Craving a drink like mad but I am determined to stay strong.
Sun 15 Intend to continue for some time now.
Fri 13 It?s a slippery slope and one I will not let conquer me if I can.
Fri 13 I want to get to the stage when I can indulge on Fri/Sat night only but I know i am not there yet.
Wed 11 its going to be hard for many a week to come I know
Tue 10 I am determined to be normal and control this before it controls me.
Tue 10 I don?t think my life would be so bad if I had more energy and no hangovers..........
Tue 10 I am so ashamed I have got myself into this situation.
Mon 9 I really do not enjoy anything anymore especially the drinking.
Mon 9 I am an all or nothing girl.
Mon 9 I?ve tried cutting down and it doesnt work. Once I have the taste thats it.
Mon 9 I would like to be able drink socially and stop after a few but where I am now I can?t and so I have to cut it out at the moment and learn to live again. I just want to wake up without a hangover.......
Mon 9 I need some help and fast..........

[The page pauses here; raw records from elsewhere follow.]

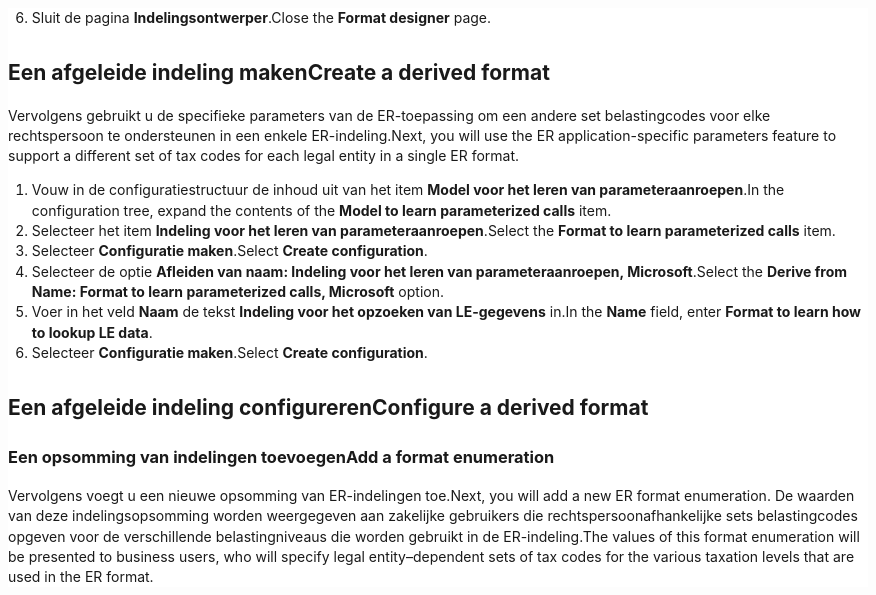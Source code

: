 6.  <span data-ttu-id="6f5a9-169">Sluit de pagina **Indelingsontwerper**.</span><span class="sxs-lookup"><span data-stu-id="6f5a9-169">Close the **Format designer** page.</span></span>

## <a name="create-a-derived-format"></a><span data-ttu-id="6f5a9-170">Een afgeleide indeling maken</span><span class="sxs-lookup"><span data-stu-id="6f5a9-170">Create a derived format</span></span>

<span data-ttu-id="6f5a9-171">Vervolgens gebruikt u de specifieke parameters van de ER-toepassing om een andere set belastingcodes voor elke rechtspersoon te ondersteunen in een enkele ER-indeling.</span><span class="sxs-lookup"><span data-stu-id="6f5a9-171">Next, you will use the ER application-specific parameters feature to support a different set of tax codes for each legal entity in a single ER format.</span></span>

1.  <span data-ttu-id="6f5a9-172">Vouw in de configuratiestructuur de inhoud uit van het item **Model voor het leren van parameteraanroepen**.</span><span class="sxs-lookup"><span data-stu-id="6f5a9-172">In the configuration tree, expand the contents of the **Model to learn parameterized calls** item.</span></span>
2.  <span data-ttu-id="6f5a9-173">Selecteer het item **Indeling voor het leren van parameteraanroepen**.</span><span class="sxs-lookup"><span data-stu-id="6f5a9-173">Select the **Format to learn parameterized calls** item.</span></span>
3.  <span data-ttu-id="6f5a9-174">Selecteer **Configuratie maken**.</span><span class="sxs-lookup"><span data-stu-id="6f5a9-174">Select **Create configuration**.</span></span>
4.  <span data-ttu-id="6f5a9-175">Selecteer de optie **Afleiden van naam: Indeling voor het leren van parameteraanroepen, Microsoft**.</span><span class="sxs-lookup"><span data-stu-id="6f5a9-175">Select the **Derive from Name: Format to learn parameterized calls, Microsoft** option.</span></span>
5.  <span data-ttu-id="6f5a9-176">Voer in het veld **Naam** de tekst **Indeling voor het opzoeken van LE-gegevens** in.</span><span class="sxs-lookup"><span data-stu-id="6f5a9-176">In the **Name** field, enter **Format to learn how to lookup LE data**.</span></span>
6.  <span data-ttu-id="6f5a9-177">Selecteer **Configuratie maken**.</span><span class="sxs-lookup"><span data-stu-id="6f5a9-177">Select **Create configuration**.</span></span>

## <a name="configure-a-derived-format"></a><span data-ttu-id="6f5a9-178">Een afgeleide indeling configureren</span><span class="sxs-lookup"><span data-stu-id="6f5a9-178">Configure a derived format</span></span>

### <a name="add-a-format-enumeration"></a><span data-ttu-id="6f5a9-179">Een opsomming van indelingen toevoegen</span><span class="sxs-lookup"><span data-stu-id="6f5a9-179">Add a format enumeration</span></span>

<span data-ttu-id="6f5a9-180">Vervolgens voegt u een nieuwe opsomming van ER-indelingen toe.</span><span class="sxs-lookup"><span data-stu-id="6f5a9-180">Next, you will add a new ER format enumeration.</span></span> <span data-ttu-id="6f5a9-181">De waarden van deze indelingsopsomming worden weergegeven aan zakelijke gebruikers die rechtspersoonafhankelijke sets belastingcodes opgeven voor de verschillende belastingniveaus die worden gebruikt in de ER-indeling.</span><span class="sxs-lookup"><span data-stu-id="6f5a9-181">The values of this format enumeration will be presented to business users, who will specify legal entity–dependent sets of tax codes for the various taxation levels that are used in the ER format.</span></span>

If this was a stranger posting, would you think they were sane for considering a drink tonight?
Would you find them consistent, or would you think they were kidding themselves?
Would you say to them, "well, it really sounds like you've licked this in the less than three weeks you've been posting - you can safely go back on it"?
Have you thought any more abot getting help, like you said you would at the beginning?
Your life could be a lot happier if you would let it.